Verbe ciselé, connaissance quasi-parfaite des nomenclatures africaines, Robert Bourgi s'est placé, dimanche, au coeur d'une nouvelle polémique sur le financement des campagnes politiques françaises.

Dans une interview donnée au Journal du Dimanche, l'ex-avocat de 66 ans assure avoir remis à l'Elysée, sous Jacques Chirac, des millions de dollars de financements occultes. L'ex-président et Dominique de Villepin - également visé par ses accusations - ont d'ores déjà annoncé qu'ils portaient plainte pour diffamation.

L'héritier de Foccart

Qui est Robert Rourgi ? Certainement le dernier grand acteur de la "Françafrique", du nom de cette relation privilégiée entre la France et ses anciennes colonies d'Afrique noire reposant sur des réseaux d'influence. D'origine libanaise né à Dakar, cet avocat a été, durant des années, un discret "Monsieur Afrique" officieux de Jacques Chirac à l'Elysée. Puis en 2005, il a rallié Nicolas Sarkozy, qui lui a remis la Légion d'honneur fin 2007. 

Héritier de Jacques Foccart, le grand ordonnateur des affaires africaines du gaullisme, il a noué des liens étroits avec plusieurs dirigeants du continent noir comme Omar Bongo puis son fils Ali, qui lui a succédé à la présidence du Gabon, Denis Sassou-Nguesso (Congo) ou Abdoulaye Wade (Sénégal).
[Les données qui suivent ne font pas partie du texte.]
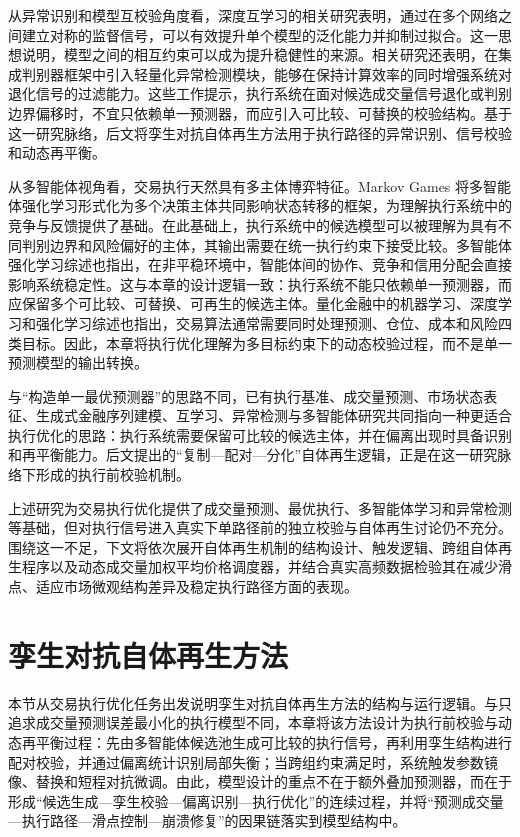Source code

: 从异常识别和模型互校验角度看，深度互学习的相关研究表明，通过在多个网络之间建立对称的监督信号，可以有效提升单个模型的泛化能力并抑制过拟合\cite{zhang2018dml}。这一思想说明，模型之间的相互约束可以成为提升稳健性的来源。相关研究还表明，在集成判别器框架中引入轻量化异常检测模块，能够在保持计算效率的同时增强系统对退化信号的过滤能力\cite{xie2022lightweight}。这些工作提示，执行系统在面对候选成交量信号退化或判别边界偏移时，不宜只依赖单一预测器，而应引入可比较、可替换的校验结构。基于这一研究脉络，后文将孪生对抗自体再生方法用于执行路径的异常识别、信号校验和动态再平衡。

从多智能体视角看，交易执行天然具有多主体博弈特征。Markov Games 将多智能体强化学习形式化为多个决策主体共同影响状态转移的框架，为理解执行系统中的竞争与反馈提供了基础\cite{littman1994markov}。在此基础上，执行系统中的候选模型可以被理解为具有不同判别边界和风险偏好的主体，其输出需要在统一执行约束下接受比较。多智能体强化学习综述也指出，在非平稳环境中，智能体间的协作、竞争和信用分配会直接影响系统稳定性\cite{busoniu2008comprehensive}。这与本章的设计逻辑一致：执行系统不能只依赖单一预测器，而应保留多个可比较、可替换、可再生的候选主体。量化金融中的机器学习、深度学习和强化学习综述也指出，交易算法通常需要同时处理预测、仓位、成本和风险四类目标\cite{sahu2023overview}。因此，本章将执行优化理解为多目标约束下的动态校验过程，而不是单一预测模型的输出转换。

与“构造单一最优预测器”的思路不同，已有执行基准、成交量预测、市场状态表征、生成式金融序列建模、互学习、异常检测与多智能体研究共同指向一种更适合执行优化的思路：执行系统需要保留可比较的候选主体，并在偏离出现时具备识别和再平衡能力。后文提出的“复制—配对—分化”自体再生逻辑，正是在这一研究脉络下形成的执行前校验机制。

上述研究为交易执行优化提供了成交量预测、最优执行、多智能体学习和异常检测等基础，但对执行信号进入真实下单路径前的独立校验与自体再生讨论仍不充分。围绕这一不足，下文将依次展开自体再生机制的结构设计、触发逻辑、跨组自体再生程序以及动态成交量加权平均价格调度器，并结合真实高频数据检验其在减少滑点、适应市场微观结构差异及稳定执行路径方面的表现。

\section{孪生对抗自体再生方法}

本节从交易执行优化任务出发说明孪生对抗自体再生方法的结构与运行逻辑。与只追求成交量预测误差最小化的执行模型不同，本章将该方法设计为执行前校验与动态再平衡过程：先由多智能体候选池生成可比较的执行信号，再利用孪生结构进行配对校验，并通过偏离统计识别局部失衡；当跨组约束满足时，系统触发参数镜像、替换和短程对抗微调。由此，模型设计的重点不在于额外叠加预测器，而在于形成“候选生成—孪生校验—偏离识别—执行优化”的连续过程，并将“预测成交量—执行路径—滑点控制—崩溃修复”的因果链落实到模型结构中。

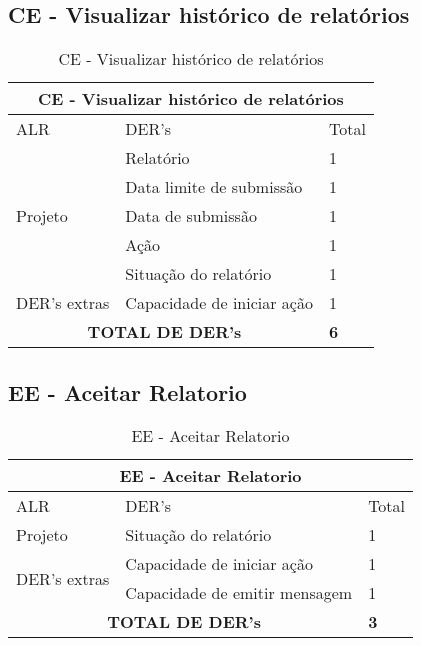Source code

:   \subsection{CE - Visualizar histórico de relatórios}
\begin{table}[!h]
\centering
\caption{CE - Visualizar histórico de relatórios}
\label{ce_visualizar_historico}
\begin{tabular}{|l|l|l|}
\multicolumn{3}{c}{CE - Visualizar histórico de relatórios}          \\ \hline
ALR                      & DER's                      & Total         \\ \hline
\multirow{5}{*}{Projeto} & Relatório                  & 1             \\\cline{2-3}
                         & Data limite de submissão   & 1             \\\cline{2-3}
                         & Data de submissão          & 1             \\\cline{2-3}
                         & Ação                       & 1             \\\cline{2-3}
                         & Situação do relatório      & 1             \\\hline
DER's extras             & Capacidade de iniciar ação & 1             \\\hline
\multicolumn{2}{|c|}{\textbf{TOTAL DE DER's}}                     & \textbf{6} \\ \hline
\end{tabular}
\end{table}

  \subsection{EE - Aceitar Relatorio}
  \begin{table}[!h]
\centering
\caption{EE - Aceitar Relatorio}
\label{ee_aceitar_relatorio_parcial}
\begin{tabular}{|l|l|l|}
\multicolumn{3}{c}{EE - Aceitar Relatorio}           \\\hline
ALR                      & DER's                      & Total         \\ \hline
Projeto                  & Situação do relatório      & 1             \\\hline
  \multirow{2}{*}{DER's extras} & Capacidade de iniciar ação             & 1 \\ \cline{2-3}
                 & Capacidade de emitir mensagem& 1 \\ \hline
\multicolumn{2}{|c|}{\textbf{TOTAL DE DER's}}                    & \textbf{3} \\ \hline
\end{tabular}
\end{table}

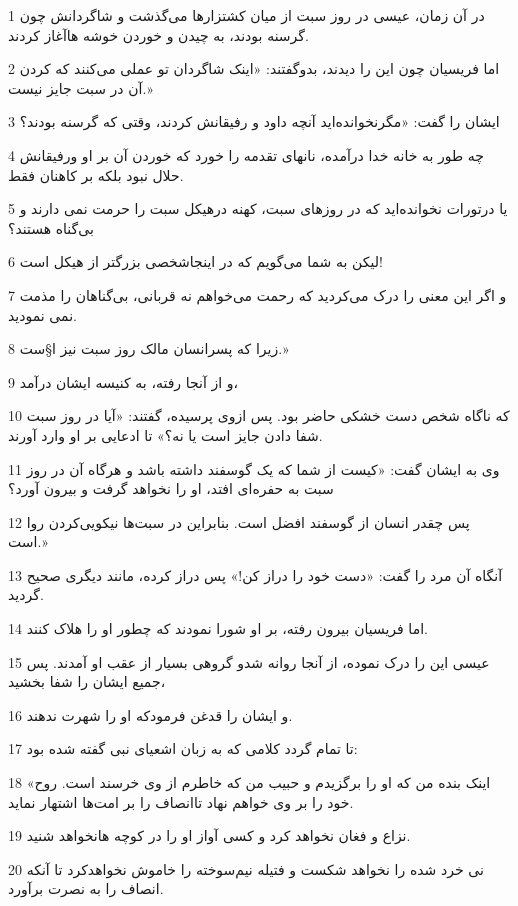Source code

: \par 1 در آن زمان، عیسی در روز سبت از میان کشتزارها می‌گذشت و شاگردانش چون گرسنه بودند، به چیدن و خوردن خوشه هاآغاز کردند.
\par 2 اما فریسیان چون این را دیدند، بدوگفتند: «اینک شاگردان تو عملی می‌کنند که کردن آن در سبت جایز نیست.»
\par 3 ایشان را گفت: «مگرنخوانده‌اید آنچه داود و رفیقانش کردند، وقتی که گرسنه بودند؟
\par 4 چه طور به خانه خدا در‌آمده، نانهای تقدمه را خورد که خوردن آن بر او ورفیقانش حلال نبود بلکه بر کاهنان فقط.
\par 5 یا درتورات نخوانده‌اید که در روزهای سبت، کهنه درهیکل سبت را حرمت نمی دارند و بی‌گناه هستند؟
\par 6 لیکن به شما می‌گویم که در اینجاشخصی بزرگتر از هیکل است!
\par 7 و اگر این معنی را درک می‌کردید که رحمت می‌خواهم نه قربانی، بی‌گناهان را مذمت نمی نمودید.
\par 8 زیرا که پسرانسان مالک روز سبت نیز ا§ست.»
\par 9 و از آنجا رفته، به کنیسه ایشان درآمد،
\par 10 که ناگاه شخص دست خشکی حاضر بود. پس ازوی پرسیده، گفتند: «آیا در روز سبت شفا دادن جایز است یا نه؟» تا ادعایی بر او وارد آورند.
\par 11 وی به ایشان گفت: «کیست از شما که یک گوسفند داشته باشد و هرگاه آن در روز سبت به حفره‌ای افتد، او را نخواهد گرفت و بیرون آورد؟
\par 12 پس چقدر انسان از گوسفند افضل است. بنابراین در سبت‌ها نیکویی‌کردن روا است.»
\par 13 آنگاه آن مرد را گفت: «دست خود را دراز کن!» پس دراز کرده، مانند دیگری صحیح گردید.
\par 14 اما فریسیان بیرون رفته، بر او شورا نمودند که چطور او را هلاک کنند.
\par 15 عیسی این را درک نموده، از آنجا روانه شدو گروهی بسیار از عقب او آمدند. پس جمیع ایشان را شفا بخشید،
\par 16 و ایشان را قدغن فرمودکه او را شهرت ندهند.
\par 17 تا تمام گردد کلامی که به زبان اشعیای نبی گفته شده بود:
\par 18 «اینک بنده من که او را برگزیدم و حبیب من که خاطرم از وی خرسند است. روح خود را بر وی خواهم نهاد تاانصاف را بر امت‌ها اشتهار نماید.
\par 19 نزاع و فغان نخواهد کرد و کسی آواز او را در کوچه هانخواهد شنید.
\par 20 نی خرد شده را نخواهد شکست و فتیله نیم‌سوخته را خاموش نخواهدکرد تا آنکه انصاف را به نصرت برآورد.
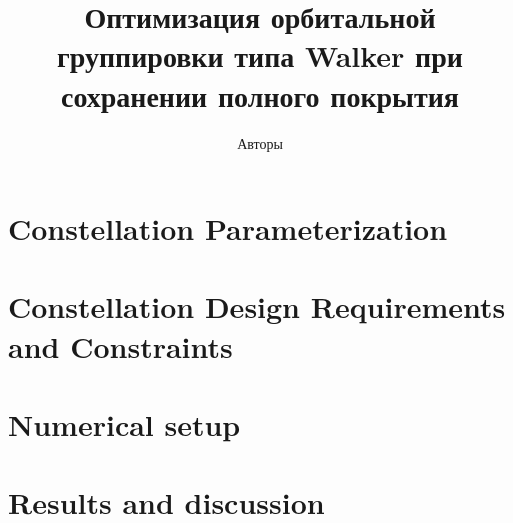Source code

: \documentclass[12pt,a4paper]{article}
\title{Оптимизация орбитальной группировки типа Walker при сохранении полного покрытия}
\author{Авторы}
\date{}
\begin{document}
\maketitle





\section{Constellation Parameterization}



\section{Constellation Design Requirements and Constraints}










\section{Numerical setup}



\section{Results and discussion}



\appendix






\end{document}
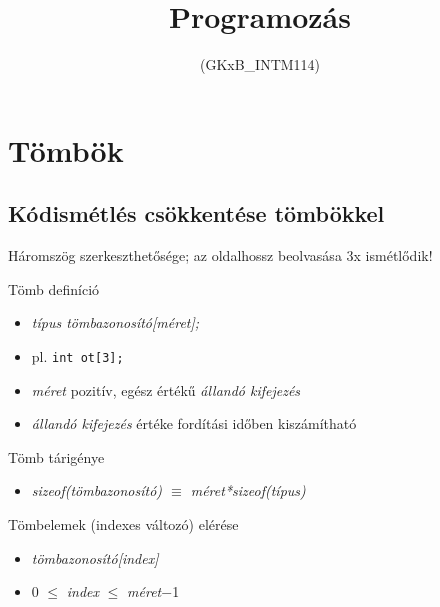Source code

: \documentclass[usenames,dvipsnames,aspectratio=169]{beamer}
\title[3. előadás]{Programozás}
\subtitle{(GKxB\_INTM114)}
\begin{document}
\begin{frame}[plain]
  \titlepage
  \logoalul
\end{frame}

\section{Tömbök}
\subsection{Kódismétlés csökkentése tömbökkel}
\begin{frame}
  \begin{exampleblock}{ Háromszög szerkeszthetősége; az oldalhossz beolvasása 3x ismétlődik!}
    \tiny
    \vspace{-.2cm}
    
    \vspace{-.2cm}
  \end{exampleblock}
\end{frame}

\begin{frame}
  \begin{exampleblock}{}
    \tiny
    \vspace{-.2cm}
    
    \vspace{-.2cm}
  \end{exampleblock}
\end{frame}

\begin{frame}
  Tömb definíció
  \begin{itemize}
    \item \emph{típus tömbazonosító[méret];}
    \item pl. \texttt{int ot[3];}
    \item \emph{méret} pozitív, egész értékű \emph{állandó kifejezés}
    \item \emph{állandó kifejezés} értéke fordítási időben kiszámítható
  \end{itemize}
  Tömb tárigénye
  \begin{itemize}
    \item[] \emph{sizeof(tömbazonosító) $\equiv$ méret*sizeof(típus)}
  \end{itemize}
  Tömbelemek (indexes változó) elérése
  \begin{itemize}
    \item \emph{tömbazonosító[index]}
    \item 0 $\leq$ \emph{index} $\leq$ \emph{méret}$-$1
  \end{itemize}
\end{frame}
\end{document}
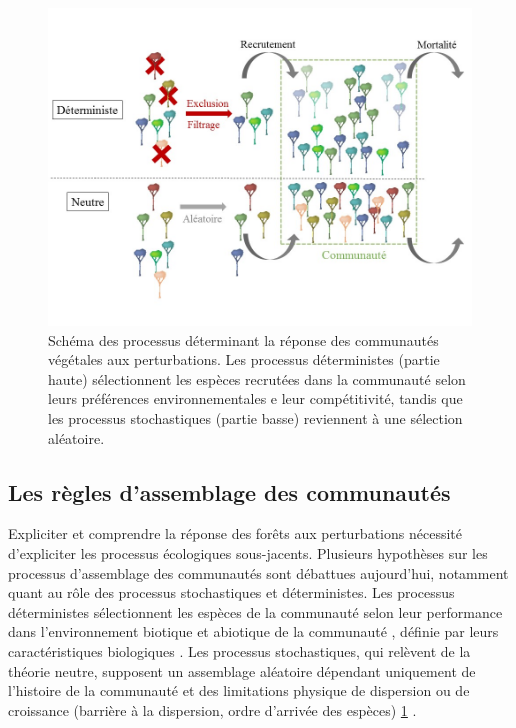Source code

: \documentclass[
  11pt,
  french,
  A4paper,
  extrafontsizes,onecolumn,openright
  ]{memoir}
\begin{document}
\begin{figure}

{\centering \includegraphics[width=1\linewidth]{ExternalFig/Fig_AssemblyRules} 

}

\caption{Schéma des processus déterminant la réponse des communautés végétales aux perturbations. Les processus déterministes (partie haute) sélectionnent les espèces recrutées dans la communauté selon leurs préférences environnementales e leur compétitivité, tandis que les processus stochastiques (partie basse) reviennent à une sélection aléatoire.}\label{fig:AssemblyRules}
\end{figure}

\subsection{Les règles d'assemblage des
communautés}\label{les-regles-dassemblage-des-communautes}

Expliciter et comprendre la réponse des forêts aux perturbations
nécessité d'expliciter les processus écologiques sous-jacents. Plusieurs
hypothèses sur les processus d'assemblage des communautés sont débattues
aujourd'hui, notamment quant au rôle des processus stochastiques et
déterministes. Les processus déterministes sélectionnent les espèces de
la communauté selon leur performance dans l'environnement biotique et
abiotique de la communauté , définie par leurs caractéristiques
biologiques \autocite{Molino2001}. Les processus stochastiques, qui
relèvent de la théorie neutre, supposent un assemblage aléatoire
dépendant uniquement de l'histoire de la communauté et des limitations
physique de dispersion ou de croissance (barrière à la dispersion, ordre
d'arrivée des espèces) \ref{fig:AssemblyRules} \autocite{Hubbell2001}.
\end{document}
"Je ne sais pas s'il a participé à un système de financement occulte des partis politiques, mais c'est vrai qu'il a toujours été le messager d'un certain nombre de présidents africains, c'est quelqu'un qui une connaissance approfondie des dirigeants africains et qui connaît très bien le Golfe de Guinée", reconnaît, dimanche matin sur Europe 1, Antoine Glaser, spécialiste du continent africain et directeur de la revue "la lettre du continent"

Devenu proche de Sarkozy

Tout en disant sa volonté de rompre avec les pratiques contestables du passé entre la France et ses ex-colonies, Nicolas Sarkozy a maintenu sa confiance à Robert Bourgi. Ce dernier figurait même au premier rang des invités de sa cérémonie d'investiture en 2007. "Je suis un ami très écouté de Nicolas Sarkozy", fanfaronnait-il, en 2009, dans les colonnes du journal Le Monde.
     
Mais l'ex-avocat est ensuite vite sorti de l'ombre. Une première fois en racontant sur RTL qu'Omar Bongo l'avait personnellement chargé début 2008 de demander au chef de l'Etat la tête du secrétaire d'Etat à la Coopération Jean-Marie Bockel, coupable d'avoir exprimé sa volonté d'en finir avec la Françafrique.  Le dirigeant de la Gauche moderne avait alors été sorti du gouvernement pour être remplacé par le député UMP Alain Joyandet.

Le franc-tireur Bourgi

Puis, Robert Bourgi a rompu une seconde fois le silence lors de l'élection présidentielle gabonaise contestée de 2009 pour déclarer que si "la France n'a pas de candidat, le mien s'appelle Ali Bongo". Et l'ex-avocat d'enfoncer le clou :  "je suis un ami très écouté de Nicolas Sarkozy. De façon subliminale, l'électeur le comprendra".  Un an plus tard, il faisait partie de la visite officielle du président français au Gabon.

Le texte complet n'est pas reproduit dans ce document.